Thursday, December 15, 2011, Bellmore Life
Bellmore woman races to honor the sacrifices of our soldiers this Holiday Season
Meet the local racer helping those in need.
Dina Parise beside her Pro-modified Corvette, which cooks the competition.
1985 Kennedy High School graduate Dina Parise practiced hard for many years at Newbridge Road skating rink to become a professional figure skater.
“I skated with the Ice Capades for four years,” she told this newspaper. “I was the one who would fly on ropes 20 feet above the ice,” among many of the famous acts Ice Capades skaters are known for – especially during Holiday season. “I would fly across the ice, too,” she added.
She also enjoyed doing gymnastics in high school. “I was a bit of a daredevil,” she reflected with a slight grin, which made her ice skating movements perhaps all the more dramatic – and skillfully choreographed.
But then she crashed into a wall at a high rate of speed – yet was able to walk away from the wreckage without a scratch...to make lunch for everyone.
A new career
Married 11 years, Ms. Parise (nee Saccoccio, whose father is Angelo Sacciccio of the Bellmore Fire Department) met her husband Andrew, an aficionado of fast cars – as in drag-racing fast.
“After we got married we built a 1967 Camaro to race, and we got it up to 150 m.p.h. in 8.9 seconds” on the tracks, she said.
Just like that, without skipping a beat, she went from fast-on-the-ice to fast-on-the-track, transforming her life from professional ice skater to professional drag racer – a choice she has never regretted.
Driving in the classification of pro-modified, in which the cars she races look like real cars and have doors that open, she has ‘stroked’ her Corvette car to reach 240 m.p.h. in little under 6-1/2 seconds, a dizzying acceleration that pins her completely to the seat.
But she claims she doesn’t feel anything, as in the time she hit a wall at over 150 m.p.h. “The car tipped over on its side and was scraping along the track before it hit the wall.” The force shattered the car, but the construction of the seat, with its harnesses, roll bars, pads and body contours that fit her snug into the seat kept her from being injured – even in 150 m.p.h. impact.
I didn’t feel a thing,” she said of the impact. “Once I got out of the car I made lunch for everyone in the pit.”
Yet, the track brought her close to a feeling she gladly shares during this Holiday season, and any season: an appreciation for the armed forces soldiers who protect the freedoms this country enjoys.
“When we went to the tracks, those tracks are close to military bases and installations,” she said, and she met literally hundreds of military families and soldiers who have served their country. She met young soldiers in their early 20s who were in wheelchairs and would be in them the rest of their lives for the sacrifices they made.
Compassionate mission
Drawing on that compassion, she dedicates much of her racing to the soldiers who sacrifice their lives everyday so that American society, indeed the free world, can continue to enjoy the freedoms the soldiers fight for.

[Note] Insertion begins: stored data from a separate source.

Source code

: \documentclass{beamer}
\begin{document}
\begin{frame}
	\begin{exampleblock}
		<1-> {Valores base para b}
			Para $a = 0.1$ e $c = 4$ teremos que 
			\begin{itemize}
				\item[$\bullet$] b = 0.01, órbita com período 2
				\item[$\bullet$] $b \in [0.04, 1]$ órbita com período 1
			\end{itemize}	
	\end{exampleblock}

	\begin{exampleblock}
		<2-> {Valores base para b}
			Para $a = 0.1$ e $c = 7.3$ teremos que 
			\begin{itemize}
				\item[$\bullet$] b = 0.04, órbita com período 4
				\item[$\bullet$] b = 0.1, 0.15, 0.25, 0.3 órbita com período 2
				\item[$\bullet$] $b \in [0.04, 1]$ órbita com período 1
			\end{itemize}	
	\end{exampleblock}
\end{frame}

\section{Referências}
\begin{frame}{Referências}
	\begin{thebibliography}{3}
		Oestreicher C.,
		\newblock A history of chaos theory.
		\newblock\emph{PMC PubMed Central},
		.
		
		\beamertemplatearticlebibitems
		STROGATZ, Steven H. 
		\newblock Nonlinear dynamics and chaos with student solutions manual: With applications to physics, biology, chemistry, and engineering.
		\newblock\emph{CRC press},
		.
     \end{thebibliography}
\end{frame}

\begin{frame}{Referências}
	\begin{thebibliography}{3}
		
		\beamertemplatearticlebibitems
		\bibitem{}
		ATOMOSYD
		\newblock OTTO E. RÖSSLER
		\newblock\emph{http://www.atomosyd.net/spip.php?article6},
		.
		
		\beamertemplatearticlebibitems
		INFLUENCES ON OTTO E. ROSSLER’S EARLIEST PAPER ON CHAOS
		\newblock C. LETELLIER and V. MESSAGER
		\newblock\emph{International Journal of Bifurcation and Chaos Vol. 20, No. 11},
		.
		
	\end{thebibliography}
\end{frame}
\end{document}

“What better way to wake people and remind them about the sacrifices soldiers make for this country than to speed along at 240 miles per hour,” she said.
When she and her husband, who make up the Parise Racing team at www.pariseracing.com, travel to tracks along the Eastern seaboard and into the Midwest, she approaches the tracks to secure a suite to host events. “I get these suites free,” she said.
“I go to local food establishments and ask for donations and then I use those donations to host parties for soldiers, from Wounded Warriors, to Vietnam vets to ambulatory soldiers in wheelchairs,” she said.
“I just want to give them a day to be out at the racetrack enjoying their lives; they have sacrificed so much for the freedoms we have,” she said.
She takes it a step further: On the racing team’s website is an image that, once clicked on, provides contact information on high-ranking official Lee McKinney of the 101st Airborne in Bagram, Afghanistan, who sponsors the “Support for the Troops” program.
He will provide details about what kinds of provisions the men and women soldiers in Afghanistan need to remain comfortable in hostile environments, such as snacks, hand sanitizers, baby wipes, gum, magazines, movies, phone cards to call home and, of course, team T-shirts and hats – and where to send them.
Last month Ms. Parise and the racing team held a Toys for Tots event, and the team has more fundraisers planned.
The team is seeking more sponsorships to advocate for more troop-related outings, and to promote the idea of how racing can support the armed forces.